── DATA EXTRACTS ──

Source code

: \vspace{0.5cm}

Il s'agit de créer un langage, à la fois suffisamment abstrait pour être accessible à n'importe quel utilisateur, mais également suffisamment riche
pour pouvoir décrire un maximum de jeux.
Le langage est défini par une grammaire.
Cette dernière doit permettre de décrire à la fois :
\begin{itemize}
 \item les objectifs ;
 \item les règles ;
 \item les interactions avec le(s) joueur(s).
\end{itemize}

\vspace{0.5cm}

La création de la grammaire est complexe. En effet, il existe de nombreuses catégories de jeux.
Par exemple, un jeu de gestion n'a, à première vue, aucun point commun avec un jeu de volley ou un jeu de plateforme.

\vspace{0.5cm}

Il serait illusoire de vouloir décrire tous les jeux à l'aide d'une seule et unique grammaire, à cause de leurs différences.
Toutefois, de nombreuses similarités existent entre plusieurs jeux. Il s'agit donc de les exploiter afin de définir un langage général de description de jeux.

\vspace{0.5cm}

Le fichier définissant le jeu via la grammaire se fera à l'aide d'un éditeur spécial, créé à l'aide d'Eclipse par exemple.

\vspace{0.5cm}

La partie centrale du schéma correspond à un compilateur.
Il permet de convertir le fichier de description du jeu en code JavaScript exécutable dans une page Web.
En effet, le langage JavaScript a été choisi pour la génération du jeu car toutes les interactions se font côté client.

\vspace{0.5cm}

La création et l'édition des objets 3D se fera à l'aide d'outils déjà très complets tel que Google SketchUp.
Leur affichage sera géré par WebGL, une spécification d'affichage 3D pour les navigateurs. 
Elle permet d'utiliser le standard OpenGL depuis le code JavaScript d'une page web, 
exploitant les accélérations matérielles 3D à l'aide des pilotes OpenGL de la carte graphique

───

EXERCISE INSTRUCTIONS
Your response must consist of every line above, reproduced exactly.

EXPECTED OUTPUT
Source code

: \vspace{0.5cm}

Il s'agit de créer un langage, à la fois suffisamment abstrait pour être accessible à n'importe quel utilisateur, mais également suffisamment riche
pour pouvoir décrire un maximum de jeux.
Le langage est défini par une grammaire.
Cette dernière doit permettre de décrire à la fois :
\begin{itemize}
 \item les objectifs ;
 \item les règles ;
 \item les interactions avec le(s) joueur(s).
\end{itemize}

\vspace{0.5cm}

La création de la grammaire est complexe. En effet, il existe de nombreuses catégories de jeux.
Par exemple, un jeu de gestion n'a, à première vue, aucun point commun avec un jeu de volley ou un jeu de plateforme.

\vspace{0.5cm}

Il serait illusoire de vouloir décrire tous les jeux à l'aide d'une seule et unique grammaire, à cause de leurs différences.
Toutefois, de nombreuses similarités existent entre plusieurs jeux. Il s'agit donc de les exploiter afin de définir un langage général de description de jeux.

\vspace{0.5cm}

Le fichier définissant le jeu via la grammaire se fera à l'aide d'un éditeur spécial, créé à l'aide d'Eclipse par exemple.

\vspace{0.5cm}

La partie centrale du schéma correspond à un compilateur.
Il permet de convertir le fichier de description du jeu en code JavaScript exécutable dans une page Web.
En effet, le langage JavaScript a été choisi pour la génération du jeu car toutes les interactions se font côté client.

\vspace{0.5cm}

La création et l'édition des objets 3D se fera à l'aide d'outils déjà très complets tel que Google SketchUp.
Leur affichage sera géré par WebGL, une spécification d'affichage 3D pour les navigateurs. 
Elle permet d'utiliser le standard OpenGL depuis le code JavaScript d'une page web, 
exploitant les accélérations matérielles 3D à l'aide des pilotes OpenGL de la carte graphique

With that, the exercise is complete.